-- PROBLEM STATEMENT --
Report each line of the material below where the word "toml" can be found.

-- DATASET EXCERPTS --
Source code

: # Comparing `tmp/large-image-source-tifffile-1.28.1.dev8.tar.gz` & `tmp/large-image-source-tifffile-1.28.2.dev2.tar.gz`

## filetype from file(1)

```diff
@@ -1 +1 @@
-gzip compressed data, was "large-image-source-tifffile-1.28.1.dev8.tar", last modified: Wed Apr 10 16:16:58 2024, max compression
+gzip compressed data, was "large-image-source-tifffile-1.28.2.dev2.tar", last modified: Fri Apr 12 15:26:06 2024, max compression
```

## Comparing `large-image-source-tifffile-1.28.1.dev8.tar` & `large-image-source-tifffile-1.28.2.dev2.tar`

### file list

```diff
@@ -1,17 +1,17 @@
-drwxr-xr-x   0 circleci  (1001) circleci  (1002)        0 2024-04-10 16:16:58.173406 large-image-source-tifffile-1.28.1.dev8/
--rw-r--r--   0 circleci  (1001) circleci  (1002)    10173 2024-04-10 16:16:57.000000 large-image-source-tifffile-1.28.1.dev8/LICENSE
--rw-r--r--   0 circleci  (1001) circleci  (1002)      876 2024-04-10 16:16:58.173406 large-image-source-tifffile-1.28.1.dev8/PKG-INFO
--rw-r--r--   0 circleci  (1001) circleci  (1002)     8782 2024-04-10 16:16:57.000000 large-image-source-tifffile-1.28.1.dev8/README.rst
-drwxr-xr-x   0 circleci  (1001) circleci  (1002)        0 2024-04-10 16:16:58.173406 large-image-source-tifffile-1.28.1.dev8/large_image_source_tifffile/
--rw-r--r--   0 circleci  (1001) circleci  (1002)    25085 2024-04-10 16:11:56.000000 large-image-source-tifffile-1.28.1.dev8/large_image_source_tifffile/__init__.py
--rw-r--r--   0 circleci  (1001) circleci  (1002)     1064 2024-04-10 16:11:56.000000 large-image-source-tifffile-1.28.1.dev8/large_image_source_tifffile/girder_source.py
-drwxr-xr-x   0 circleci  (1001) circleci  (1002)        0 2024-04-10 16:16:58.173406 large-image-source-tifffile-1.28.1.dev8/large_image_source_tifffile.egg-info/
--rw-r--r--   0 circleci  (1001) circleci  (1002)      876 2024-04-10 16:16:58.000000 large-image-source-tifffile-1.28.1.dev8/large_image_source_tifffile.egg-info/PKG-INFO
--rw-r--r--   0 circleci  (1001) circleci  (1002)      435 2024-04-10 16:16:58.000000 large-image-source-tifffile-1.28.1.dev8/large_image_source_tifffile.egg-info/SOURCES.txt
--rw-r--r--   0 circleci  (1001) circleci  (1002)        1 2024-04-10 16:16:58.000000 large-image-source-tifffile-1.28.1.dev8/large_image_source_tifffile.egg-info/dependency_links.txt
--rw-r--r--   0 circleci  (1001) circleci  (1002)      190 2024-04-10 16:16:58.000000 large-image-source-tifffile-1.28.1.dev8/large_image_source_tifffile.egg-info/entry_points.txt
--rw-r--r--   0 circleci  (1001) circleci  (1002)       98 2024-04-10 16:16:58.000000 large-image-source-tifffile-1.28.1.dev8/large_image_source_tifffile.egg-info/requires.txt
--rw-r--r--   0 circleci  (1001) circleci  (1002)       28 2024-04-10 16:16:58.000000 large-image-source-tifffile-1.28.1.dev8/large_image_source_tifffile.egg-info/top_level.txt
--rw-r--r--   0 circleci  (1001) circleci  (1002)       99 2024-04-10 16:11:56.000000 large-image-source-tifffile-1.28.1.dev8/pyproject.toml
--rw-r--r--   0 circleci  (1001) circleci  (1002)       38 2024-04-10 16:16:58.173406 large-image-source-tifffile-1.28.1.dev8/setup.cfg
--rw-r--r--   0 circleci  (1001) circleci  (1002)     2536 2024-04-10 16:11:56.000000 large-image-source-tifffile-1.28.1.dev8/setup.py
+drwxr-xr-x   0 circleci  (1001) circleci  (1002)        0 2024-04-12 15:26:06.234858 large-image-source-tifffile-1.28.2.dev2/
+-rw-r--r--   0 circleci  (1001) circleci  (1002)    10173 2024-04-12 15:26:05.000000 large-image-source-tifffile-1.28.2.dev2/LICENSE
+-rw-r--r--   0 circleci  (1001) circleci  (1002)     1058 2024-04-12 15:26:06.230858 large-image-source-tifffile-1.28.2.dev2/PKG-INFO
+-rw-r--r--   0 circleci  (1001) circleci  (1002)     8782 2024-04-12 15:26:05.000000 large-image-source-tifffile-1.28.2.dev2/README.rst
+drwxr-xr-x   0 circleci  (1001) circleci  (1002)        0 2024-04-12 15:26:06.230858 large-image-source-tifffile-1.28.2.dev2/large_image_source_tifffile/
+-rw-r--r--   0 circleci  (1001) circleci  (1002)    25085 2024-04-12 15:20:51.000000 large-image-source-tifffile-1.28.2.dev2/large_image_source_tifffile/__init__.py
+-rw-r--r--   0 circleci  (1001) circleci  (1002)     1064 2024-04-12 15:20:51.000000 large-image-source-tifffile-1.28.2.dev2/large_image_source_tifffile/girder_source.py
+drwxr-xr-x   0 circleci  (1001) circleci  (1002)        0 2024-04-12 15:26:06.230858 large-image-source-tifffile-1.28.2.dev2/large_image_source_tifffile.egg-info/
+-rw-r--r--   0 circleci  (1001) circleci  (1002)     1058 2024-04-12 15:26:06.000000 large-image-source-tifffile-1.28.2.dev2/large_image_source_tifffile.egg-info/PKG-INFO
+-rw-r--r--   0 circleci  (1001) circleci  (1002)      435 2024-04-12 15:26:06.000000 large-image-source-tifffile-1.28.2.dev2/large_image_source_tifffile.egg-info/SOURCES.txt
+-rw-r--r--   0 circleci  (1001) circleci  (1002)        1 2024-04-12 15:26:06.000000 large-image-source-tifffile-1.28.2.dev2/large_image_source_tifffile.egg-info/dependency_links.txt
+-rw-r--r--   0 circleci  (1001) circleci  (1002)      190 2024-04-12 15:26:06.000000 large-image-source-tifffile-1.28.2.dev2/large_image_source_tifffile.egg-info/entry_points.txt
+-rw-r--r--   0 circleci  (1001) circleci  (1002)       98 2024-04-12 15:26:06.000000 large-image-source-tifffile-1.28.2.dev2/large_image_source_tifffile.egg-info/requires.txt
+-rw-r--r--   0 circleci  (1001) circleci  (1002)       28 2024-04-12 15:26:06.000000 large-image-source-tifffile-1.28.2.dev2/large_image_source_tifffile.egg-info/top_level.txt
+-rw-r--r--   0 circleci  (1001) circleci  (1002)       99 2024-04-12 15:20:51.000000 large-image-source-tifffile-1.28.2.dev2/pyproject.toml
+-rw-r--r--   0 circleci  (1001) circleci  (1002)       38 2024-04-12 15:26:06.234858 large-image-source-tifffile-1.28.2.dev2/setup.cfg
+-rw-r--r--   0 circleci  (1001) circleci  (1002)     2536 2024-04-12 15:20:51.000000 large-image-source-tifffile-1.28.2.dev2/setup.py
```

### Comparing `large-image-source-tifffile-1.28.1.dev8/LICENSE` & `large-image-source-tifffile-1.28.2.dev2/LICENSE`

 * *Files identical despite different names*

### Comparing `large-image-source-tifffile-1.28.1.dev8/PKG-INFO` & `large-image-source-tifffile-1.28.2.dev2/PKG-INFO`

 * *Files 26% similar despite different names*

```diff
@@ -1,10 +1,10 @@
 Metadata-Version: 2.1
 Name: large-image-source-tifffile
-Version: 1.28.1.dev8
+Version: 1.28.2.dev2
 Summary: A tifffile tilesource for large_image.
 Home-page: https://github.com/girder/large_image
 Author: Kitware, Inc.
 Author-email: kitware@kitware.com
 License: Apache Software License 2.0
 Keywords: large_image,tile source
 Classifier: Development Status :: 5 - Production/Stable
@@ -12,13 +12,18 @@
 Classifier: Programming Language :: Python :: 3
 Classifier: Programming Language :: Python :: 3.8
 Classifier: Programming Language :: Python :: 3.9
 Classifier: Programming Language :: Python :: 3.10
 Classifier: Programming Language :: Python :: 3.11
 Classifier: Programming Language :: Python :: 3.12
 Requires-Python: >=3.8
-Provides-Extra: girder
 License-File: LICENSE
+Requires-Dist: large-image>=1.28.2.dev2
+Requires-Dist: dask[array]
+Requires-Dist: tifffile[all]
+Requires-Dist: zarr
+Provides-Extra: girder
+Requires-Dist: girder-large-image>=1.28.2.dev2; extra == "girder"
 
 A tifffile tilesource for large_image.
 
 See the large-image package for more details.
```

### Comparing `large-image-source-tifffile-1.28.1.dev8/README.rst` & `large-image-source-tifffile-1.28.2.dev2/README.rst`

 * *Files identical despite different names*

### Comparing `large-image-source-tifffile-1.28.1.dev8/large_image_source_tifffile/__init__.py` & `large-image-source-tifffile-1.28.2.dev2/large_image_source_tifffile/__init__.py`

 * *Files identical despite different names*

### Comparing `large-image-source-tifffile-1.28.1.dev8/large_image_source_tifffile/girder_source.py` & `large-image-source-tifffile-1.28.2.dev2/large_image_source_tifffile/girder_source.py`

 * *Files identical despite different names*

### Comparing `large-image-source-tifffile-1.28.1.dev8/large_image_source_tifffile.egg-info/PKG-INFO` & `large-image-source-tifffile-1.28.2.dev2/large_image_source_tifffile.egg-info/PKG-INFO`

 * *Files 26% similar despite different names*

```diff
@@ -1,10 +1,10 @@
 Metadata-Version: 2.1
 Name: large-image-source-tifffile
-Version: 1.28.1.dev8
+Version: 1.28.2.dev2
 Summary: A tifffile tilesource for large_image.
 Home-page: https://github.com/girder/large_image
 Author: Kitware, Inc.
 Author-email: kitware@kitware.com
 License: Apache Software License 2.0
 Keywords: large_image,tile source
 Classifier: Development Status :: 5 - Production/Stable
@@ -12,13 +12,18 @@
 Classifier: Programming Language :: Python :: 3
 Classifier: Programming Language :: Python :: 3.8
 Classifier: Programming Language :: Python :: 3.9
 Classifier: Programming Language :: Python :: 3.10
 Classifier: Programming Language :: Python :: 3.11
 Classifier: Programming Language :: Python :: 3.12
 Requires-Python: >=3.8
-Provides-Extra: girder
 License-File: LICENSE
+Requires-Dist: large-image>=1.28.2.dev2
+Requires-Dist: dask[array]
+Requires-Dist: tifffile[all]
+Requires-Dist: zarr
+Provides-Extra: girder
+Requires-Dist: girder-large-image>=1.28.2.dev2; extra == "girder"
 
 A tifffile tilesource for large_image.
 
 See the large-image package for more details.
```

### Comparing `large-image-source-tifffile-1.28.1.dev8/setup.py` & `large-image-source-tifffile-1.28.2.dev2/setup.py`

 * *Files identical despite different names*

-- WRITTEN SOLUTION --
--rw-r--r--   0 circleci  (1001) circleci  (1002)       99 2024-04-10 16:11:56.000000 large-image-source-tifffile-1.28.1.dev8/pyproject.toml
+-rw-r--r--   0 circleci  (1001) circleci  (1002)       99 2024-04-12 15:20:51.000000 large-image-source-tifffile-1.28.2.dev2/pyproject.toml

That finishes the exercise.